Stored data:

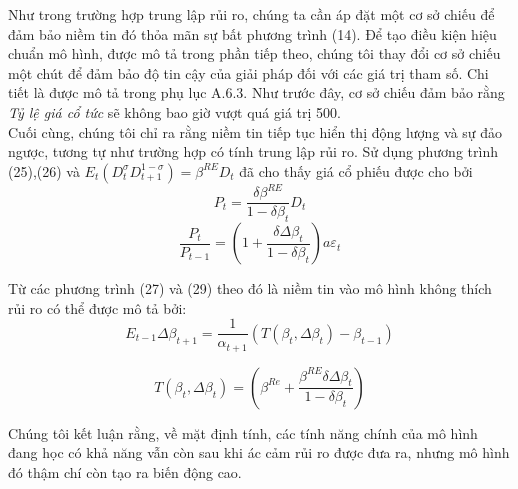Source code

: \documentclass[10pt,a4paper]{article}
\begin{document}
	Như trong trường hợp trung lập rủi ro, chúng ta cần áp đặt một cơ sở chiếu để đảm bảo
	niềm tin đó thỏa mãn sự bất phương trình (14). Để tạo điều kiện hiệu chuẩn mô hình, được mô tả trong phần tiếp theo, chúng tôi thay đổi cơ sở chiếu một chút để đảm bảo
	độ tin cậy của giải pháp đối với các giá trị tham số. Chi tiết là được mô tả trong phụ lục A.6.3. Như trước đây, cơ sở chiếu đảm bảo rằng \textit{Tỷ lệ giá cổ tức} sẽ không bao giờ vượt quá giá trị 500.\\
	Cuối cùng, chúng tôi chỉ ra rằng niềm tin tiếp tục hiển thị động lượng và sự đảo ngược, tương tự như trường hợp có tính trung lập rủi ro. Sử dụng phương trình (25),(26) và $E_t(D^{\sigma}_{t}D^{1-\sigma}_{t+1})=\beta^{RE}D_t$ đã cho thấy giá cổ phiếu được cho bởi
	\begin{equation}
	P_t=\frac{\delta\beta^{RE}}{1-\delta\beta_t}D_t
	\end{equation}
	\begin{equation}
	\frac{P_t}{P_{t-1}}=\left(1+\frac{\delta\Delta\beta_t}{1-\delta\beta_t}\right)a\varepsilon_t
	\end{equation}
	
	Từ các phương trình (27) và (29) theo đó là niềm tin vào mô hình không thích rủi ro có thể được mô tả bởi:
	\begin{equation}
	E_{t-1}\Delta\beta_{t+1}=\frac{1}{\alpha_{t+1}}(T(\beta_t,\Delta\beta_t)-\beta_{t-1})
	\end{equation}
	
	\begin{equation}
	T(\beta_t,\Delta\beta_t)=\left(\beta^{Re}+\frac{\beta^{RE}\delta\Delta\beta_t}{1-\delta\beta_t}\right)
	\end{equation} 
	
	Chúng tôi kết luận rằng, về mặt định tính, các tính năng chính của mô hình đang học có khả năng vẫn còn sau khi ác cảm rủi ro được đưa ra, nhưng mô hình đó thậm chí còn tạo ra biến động cao.
\end{document}
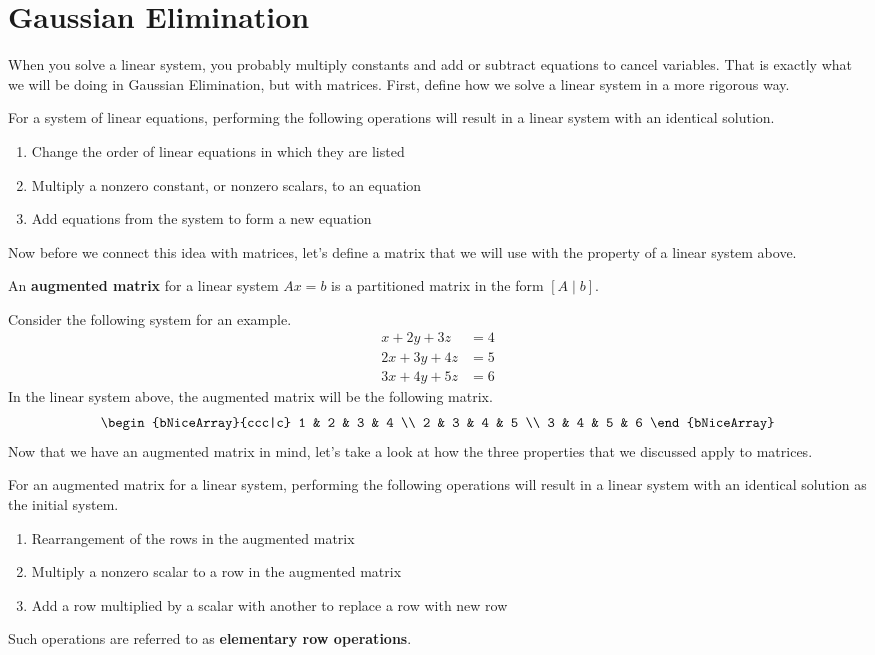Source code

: \documentclass[../../../main.tex]{subfiles}
\begin{document}
\section{Gaussian Elimination}

When you solve a linear system, you probably multiply constants
and add or subtract equations to cancel variables. That is exactly
what we will be doing in Gaussian Elimination, but with matrices.
First, define how we solve a linear system in a more rigorous way.

\begin{definition}{}{}
For a system of linear equations, performing the following operations
will result in a linear system with an identical solution.
\begin{enumerate}[noitemsep]
\item
Change the order of linear equations in which they are listed
\item
Multiply a nonzero constant, or nonzero scalars, to an equation
\item
Add equations from the system to form a new equation
\end{enumerate}
\end{definition}

Now before we connect this idea with matrices, let's define a matrix
that we will use with the property of a linear system above.

\begin{definition}{}{}
An \textbf{augmented matrix} for a linear system $Ax = b$ is a
partitioned matrix in the form $[A \mid b]$.
\end{definition}

Consider the following system for an example.
\begin{align*}
    x + 2y + 3z &= 4 \\
    2x + 3y + 4z &= 5 \\
    3x + 4y + 5z &= 6
\end{align*}
In the linear system above, the augmented matrix will be the following
matrix.
\[
\begin{bNiceArray}{ccc|c}
    1 & 2 & 3 & 4 \\
    2 & 3 & 4 & 5 \\
    3 & 4 & 5 & 6
\end{bNiceArray}
\]
Now that we have an augmented matrix in mind, let's take a look at
how the three properties that we discussed apply to matrices.

\begin{definition}{}{}
For an augmented matrix for a linear system, performing the following
operations will result in a linear system with an identical solution
as the initial system.
\begin{enumerate}[noitemsep]
\item[$R_1$.]
Rearrangement of the rows in the augmented matrix
\item[$R_2$.]
Multiply a nonzero scalar to a row in the augmented matrix
\item[$R_3$.]
Add a row multiplied by a scalar with another to replace a row with
new row
\end{enumerate}
Such operations are referred to as \textbf{elementary row operations}.
\end{definition}
\end{document}
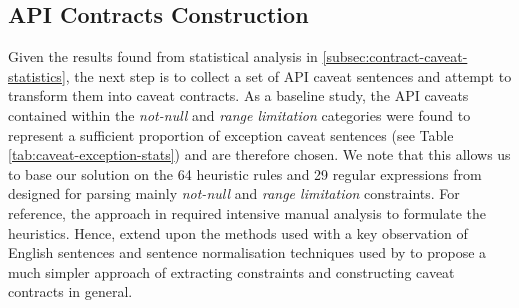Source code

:\subsection{API Contracts Construction}
\label{subsec:contract-construct}
Given the results found from statistical analysis in \ref{subsec:contract-caveat-statistics}, the next step is to collect a set of API caveat sentences and attempt to transform them into caveat contracts. As a baseline study, the API caveats contained within the \textit{not-null} and \textit{range limitation} categories were found to represent a sufficient proportion of exception caveat sentences (see Table \ref{tab:caveat-exception-stats}) and are therefore chosen. 
We note that this allows us to base our solution on the 64 heuristic rules and 29 regular expressions from \cite{zhou-directive} designed for parsing mainly \textit{not-null} and \textit{range limitation} constraints. For reference, the approach in \cite{zhou-directive} required intensive manual analysis to formulate the heuristics. Hence, extend upon the methods used with a key observation of English sentences and sentence normalisation techniques used by \cite{blasi2018translating} to propose a much simpler approach of extracting constraints and constructing caveat contracts in general. \bigbreak

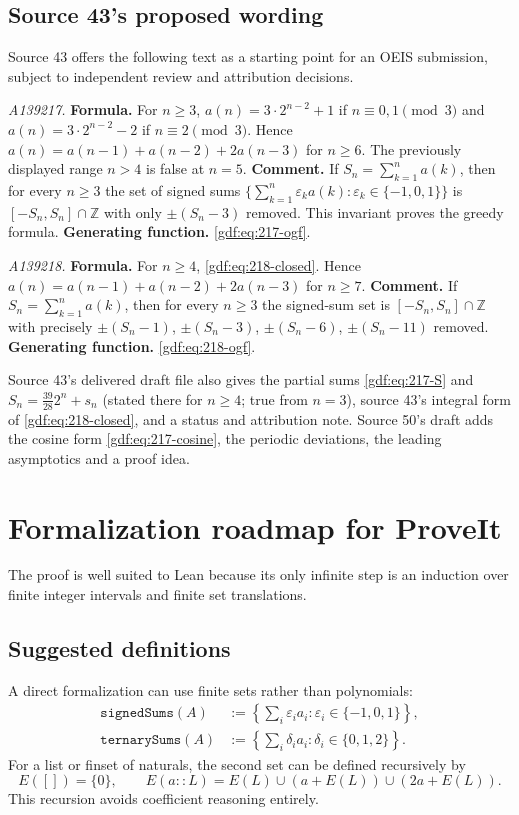 \documentclass[11pt,a4paper]{article}
\numberwithin{equation}{section}
\theoremstyle{definition}
\theoremstyle{remark}
\theoremstyle{plain}
\newcommand{\Z}{\mathbb Z}
\begin{document}
\subsection{Source 43's proposed wording}

Source 43 offers the following text as a starting point for an OEIS
submission, subject to independent review and attribution decisions.

\emph{A139217.} \textbf{Formula.} For $n\ge3$,
$a(n)=3\cdot2^{n-2}+1$ if $n\equiv0,1\pmod3$ and $a(n)=3\cdot2^{n-2}-2$ if
$n\equiv2\pmod3$.  Hence $a(n)=a(n-1)+a(n-2)+2a(n-3)$ for $n\ge6$.  The
previously displayed range $n>4$ is false at $n=5$.
\textbf{Comment.} If $S_n=\sum_{k=1}^n a(k)$, then for every $n\ge3$ the set
of signed sums
$\{\sum_{k=1}^n\varepsilon_k a(k):\varepsilon_k\in\{-1,0,1\}\}$ is
$[-S_n,S_n]\cap\Z$ with only $\pm(S_n-3)$ removed.  This invariant proves the
greedy formula.
\textbf{Generating function.} \eqref{gdf:eq:217-ogf}.

\emph{A139218.} \textbf{Formula.} For $n\ge4$, \eqref{gdf:eq:218-closed}.
Hence $a(n)=a(n-1)+a(n-2)+2a(n-3)$ for $n\ge7$.
\textbf{Comment.} If $S_n=\sum_{k=1}^n a(k)$, then for every $n\ge3$ the
signed-sum set is $[-S_n,S_n]\cap\Z$ with precisely
$\pm(S_n-1)$, $\pm(S_n-3)$, $\pm(S_n-6)$, $\pm(S_n-11)$ removed.
\textbf{Generating function.} \eqref{gdf:eq:218-ogf}.

Source 43's delivered draft file also gives the partial sums
\eqref{gdf:eq:217-S} and $S_n=\frac{39}{28}2^n+s_n$ (stated there for
$n\ge4$; true from $n=3$), source 43's integral form of
\eqref{gdf:eq:218-closed}, and a status and attribution note.  Source 50's
draft adds the cosine form \eqref{gdf:eq:217-cosine}, the periodic deviations,
the leading asymptotics and a proof idea.

\section{Formalization roadmap for ProveIt}\label{gdf:sec:roadmap}

The proof is well suited to Lean because its only infinite step is an
induction over finite integer intervals and finite set translations.

\subsection{Suggested definitions}

A direct formalization can use finite sets rather than polynomials:
\begin{align*}
 \texttt{signedSums}(A)&:=
 \left\{\sum_i\varepsilon_i a_i:\varepsilon_i\in\{-1,0,1\}\right\},\\
 \texttt{ternarySums}(A)&:=
 \left\{\sum_i\delta_i a_i:\delta_i\in\{0,1,2\}\right\}.
\end{align*}
For a list or finset of naturals, the second set can be defined recursively by
\[
 E([])=\{0\},\qquad E(a::L)=E(L)\cup(a+E(L))\cup(2a+E(L)).
\]
This recursion avoids coefficient reasoning entirely.
\end{document}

**Task details**: Repeat exactly, and only, the entries from the line with "Như trong trường" through the line with "what we will". Pictures are skipped.

**Worked solution**:
	Như trong trường hợp trung lập rủi ro, chúng ta cần áp đặt một cơ sở chiếu để đảm bảo
	niềm tin đó thỏa mãn sự bất phương trình (14). Để tạo điều kiện hiệu chuẩn mô hình, được mô tả trong phần tiếp theo, chúng tôi thay đổi cơ sở chiếu một chút để đảm bảo
	độ tin cậy của giải pháp đối với các giá trị tham số. Chi tiết là được mô tả trong phụ lục A.6.3. Như trước đây, cơ sở chiếu đảm bảo rằng \textit{Tỷ lệ giá cổ tức} sẽ không bao giờ vượt quá giá trị 500.\\
	Cuối cùng, chúng tôi chỉ ra rằng niềm tin tiếp tục hiển thị động lượng và sự đảo ngược, tương tự như trường hợp có tính trung lập rủi ro. Sử dụng phương trình (25),(26) và $E_t(D^{\sigma}_{t}D^{1-\sigma}_{t+1})=\beta^{RE}D_t$ đã cho thấy giá cổ phiếu được cho bởi
	\begin{equation}
	P_t=\frac{\delta\beta^{RE}}{1-\delta\beta_t}D_t
	\end{equation}
	\begin{equation}
	\frac{P_t}{P_{t-1}}=\left(1+\frac{\delta\Delta\beta_t}{1-\delta\beta_t}\right)a\varepsilon_t
	\end{equation}
	
	Từ các phương trình (27) và (29) theo đó là niềm tin vào mô hình không thích rủi ro có thể được mô tả bởi:
	\begin{equation}
	E_{t-1}\Delta\beta_{t+1}=\frac{1}{\alpha_{t+1}}(T(\beta_t,\Delta\beta_t)-\beta_{t-1})
	\end{equation}
	
	\begin{equation}
	T(\beta_t,\Delta\beta_t)=\left(\beta^{Re}+\frac{\beta^{RE}\delta\Delta\beta_t}{1-\delta\beta_t}\right)
	\end{equation} 
	
	Chúng tôi kết luận rằng, về mặt định tính, các tính năng chính của mô hình đang học có khả năng vẫn còn sau khi ác cảm rủi ro được đưa ra, nhưng mô hình đó thậm chí còn tạo ra biến động cao.
\end{document}
Source code

: \documentclass[../../../main.tex]{subfiles}
\begin{document}
\section{Gaussian Elimination}

When you solve a linear system, you probably multiply constants
and add or subtract equations to cancel variables. That is exactly
what we will be doing in Gaussian Elimination, but with matrices.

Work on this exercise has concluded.